The distinctive round concrete tower at 100th Avenue and 102nd Street, with 46 storeys inclusive of its 11-floor parkade, was built in 1971 and substantially renovated in 2015, when it was converted from a suite hotel to apartments. The building has 328 one- and two-bedroom residential suites.
Bradyn Arth, IPA senior vice-president, told RENX he expects plenty of interest in the tower.
“It’s large enough for possibly a new entrant into the market or an existing landlord to bulk up,” said Arth. “It’s a good launch pad, potentially a headquarters, if someone sees value in the office space as well.”
Three floors of office space
The third, 34th and 35th floors of the building are now offices occupied by current building owner Maclab Properties, which will be vacating the building.
There is, however, also the potential to convert those floors to residential. Arth said the floor plate of the building allows for 12 one-bedroom apartments per floor or six two-bedroom units.
Despite a recent slump in the Edmonton economy, the agents say Edmonton House has been a successful property.
“Historically, this building has had under three per cent vacancy,” said Paul Chaput, IPA senior VP.
“Its onsite amenities coupled with its location helps drive its occupancy threshold. With a lot of employment nodes in the immediate vicinity, I don’t see this building being affected by any short-term lapse in the economy.”
Building amenities include a fitness facility with indoor pool, yoga studio and patio space. The tower also has sweeping views of the valley and the adjacent city skyline. The parkade houses 330 parking stalls.
The 2015 renovation included the installation of new countertops, flooring, blinds and bathroom fixtures.
IPA’s Jane Woertman added the location of the building is another key selling point.
“It’s walking distance to the central business district, government district, ICE District, the river valley, 104th Street and Jasper Avenue, she said.
The building also houses two retail businesses, added Woertman: a convenience store and Hertz rental office.
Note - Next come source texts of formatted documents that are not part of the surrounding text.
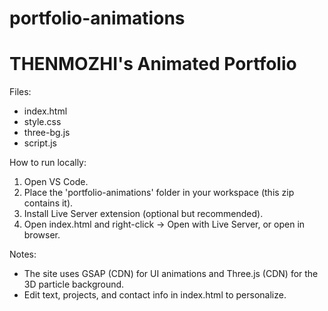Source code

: # portfolio-animations
THENMOZHI's Animated Portfolio
===============================

Files:
- index.html
- style.css
- three-bg.js
- script.js

How to run locally:
1. Open VS Code.
2. Place the 'portfolio-animations' folder in your workspace (this zip contains it).
3. Install Live Server extension (optional but recommended).
4. Open index.html and right-click -> Open with Live Server, or open in browser.

Notes:
- The site uses GSAP (CDN) for UI animations and Three.js (CDN) for the 3D particle background.
- Edit text, projects, and contact info in index.html to personalize.
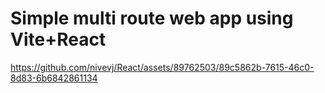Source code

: # Simple multi route web app using Vite+React

https://github.com/nivevj/React/assets/89762503/89c5862b-7615-46c0-8d83-6b6842861134


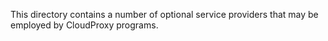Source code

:This directory contains a number of optional service providers that may be employed by
CloudProxy programs.
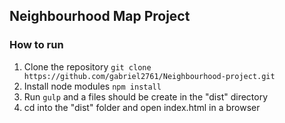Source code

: ## Neighbourhood Map Project

### How to run

1. Clone the repository `git clone https://github.com/gabriel2761/Neighbourhood-project.git`
2. Install node modules `npm install`
3. Run `gulp` and a files should be create in the "dist" directory
4. cd into the "dist" folder and open index.html in a browser
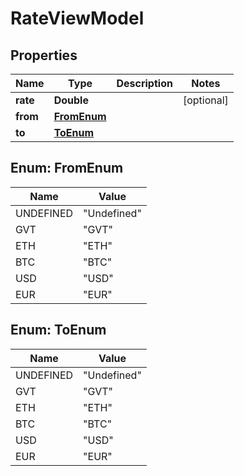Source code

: 
# RateViewModel

## Properties
Name | Type | Description | Notes
------------ | ------------- | ------------- | -------------
**rate** | **Double** |  |  [optional]
**from** | [**FromEnum**](#FromEnum) |  | 
**to** | [**ToEnum**](#ToEnum) |  | 


<a name="FromEnum"></a>
## Enum: FromEnum
Name | Value
---- | -----
UNDEFINED | &quot;Undefined&quot;
GVT | &quot;GVT&quot;
ETH | &quot;ETH&quot;
BTC | &quot;BTC&quot;
USD | &quot;USD&quot;
EUR | &quot;EUR&quot;


<a name="ToEnum"></a>
## Enum: ToEnum
Name | Value
---- | -----
UNDEFINED | &quot;Undefined&quot;
GVT | &quot;GVT&quot;
ETH | &quot;ETH&quot;
BTC | &quot;BTC&quot;
USD | &quot;USD&quot;
EUR | &quot;EUR&quot;



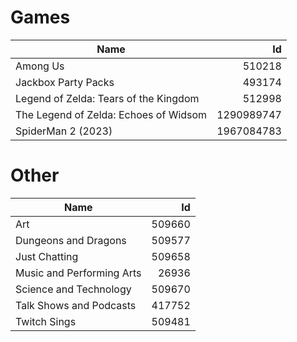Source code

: # Games

| Name | Id |
|---|---:|
| Among Us | 510218 |
| Jackbox Party Packs | 493174 |
| Legend of Zelda: Tears of the Kingdom | 512998 |
| The Legend of Zelda: Echoes of Widsom | 1290989747 |
| SpiderMan 2 (2023) | 1967084783 |

# Other

| Name | Id |
|---|---:|
| Art | 509660 |
| Dungeons and Dragons | 509577 |
| Just Chatting | 509658 |
| Music and Performing Arts | 26936 |
| Science and Technology | 509670 |
| Talk Shows and Podcasts | 417752 |
| Twitch Sings | 509481 |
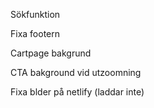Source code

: Sökfunktion

Fixa footern

Cartpage bakgrund

CTA bakground vid utzoomning

Fixa blder på netlify (laddar inte)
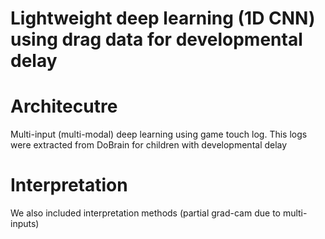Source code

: # Lightweight deep learning (1D CNN) using drag data for developmental delay


# Architecutre
Multi-input (multi-modal) deep learning using game touch log.
This logs were extracted from DoBrain for children with developmental delay

# Interpretation
We also included interpretation methods (partial grad-cam due to multi-inputs)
Edmonton’s apartment market
Bradley Gingerich, IPA senior managing director, added there are plans to redevelop a neighbouring building, Dwayne’s Home, a hostel which has had a checkered history of fires and violence.
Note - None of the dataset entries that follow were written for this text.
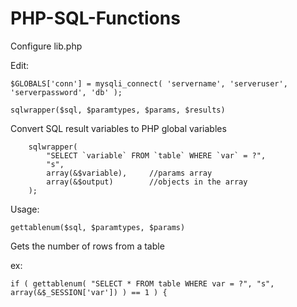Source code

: # PHP-SQL-Functions
Configure lib.php 

Edit: 

`
$GLOBALS['conn'] = mysqli_connect(
    'servername',
    'serveruser',
    'serverpassword',
    'db'
);
`

`sqlwrapper($sql, $paramtypes, $params, $results)`

Convert SQL result variables to PHP global variables 

        sqlwrapper(
            "SELECT `variable` FROM `table` WHERE `var` = ?",
            "s",
            array(&$variable),     //params array
            array(&$output)        //objects in the array
        );

Usage: 

`gettablenum($sql, $paramtypes, $params)`

Gets the number of rows from a table

ex: 

   ` if (
        gettablenum(
            "SELECT * FROM table WHERE var = ?",
            "s",
            array(&$_SESSION['var'])
        ) == 1
    ) {
    `
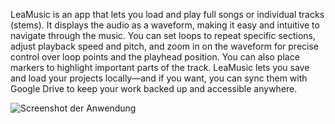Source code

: LeaMusic is an app that lets you load and play full songs or individual tracks (stems). It displays the audio as a waveform, making it easy and intuitive to navigate through the music.
You can set loops to repeat specific sections, adjust playback speed and pitch, and zoom in on the waveform for precise control over loop points and the playhead position. You can also place markers to highlight important parts of the track.
LeaMusic lets you save and load your projects locally—and if you want, you can sync them with Google Drive to keep your work backed up and accessible anywhere.

![Screenshot der Anwendung](https://i.imgur.com/dkEvmjI.png)
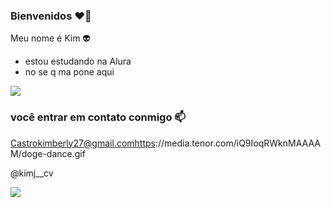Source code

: ### Bienvenidos ❤️‍🔥

Meu nome é Kim 👽

- estou estudando na Alura
- no se q ma pone aqui

![](https://media.tenor.com/iQ9IoqRWknMAAAAM/doge-dance.gif)


### você entrar em contato conmigo 📫

Castrokimberly27@gmail.comhttps://media.tenor.com/iQ9IoqRWknMAAAAM/doge-dance.gif

@kimj__cv

![](https://media.tenor.com/f8xOHJkF3RsAAAAM/mbstm-shrek-mbtsm.gif)
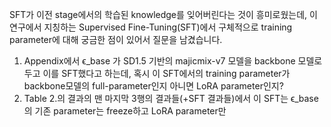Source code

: SFT가 이전 stage에서의 학습된 knowledge를 잊어버린다는 것이 흥미로웠는데, 이 연구에서 지칭하는 Supervised Fine-Tuning(SFT)에서 구체적으로 training parameter에 대해 궁금한 점이 있어서 질문을 남겼습니다.

1. Appendix에서 ϵ_base 가 SD1.5 기반의 majicmix-v7 모델을 backbone 모델로 두고 이를 SFT했다고 하는데, 혹시 이 SFT에서의 training parameter가 backbone모델의 full-parameter인지 아니면 LoRA parameter인지?
2. Table 2.의 결과의 맨 마지막 3행의 결과들(+SFT 결과들)에서 이 SFT는 ϵ_base의 기존 parameter는 freeze하고 LoRA parameter만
Chaput says although there is some talk of oversupply of apartment units in downtown Edmonton, there are few projects with shovels in the ground.
“There will be a good two-year window before we see the next wave of development,” he says.
Gingerich says the apartment sales market has been good in Edmonton and that his team has done very well.
“We’ve been on a pretty good roll lately. We’ve sold $305 million worth of apartments in Edmonton just last month through December and January. . . . We’re getting into uncharted territory as far as sales volumes.
“There’s lots of good news. There’s lots of REIT money coming to town.”
Gingerich cites two giant transactions, one on Dec. 15 at $100 million for the Mayfair building at Jasper Avenue and 109th Street and the other Jan. 15 worth $205 million for a portfolio of three buildings in the downtown area.
The four-person real-estate team was acquired about a year ago when IPA and its parent company California-based Marcus and Millchap decided to expand into Canada, acquiring brokerages in Edmonton, Toronto and Vancouver.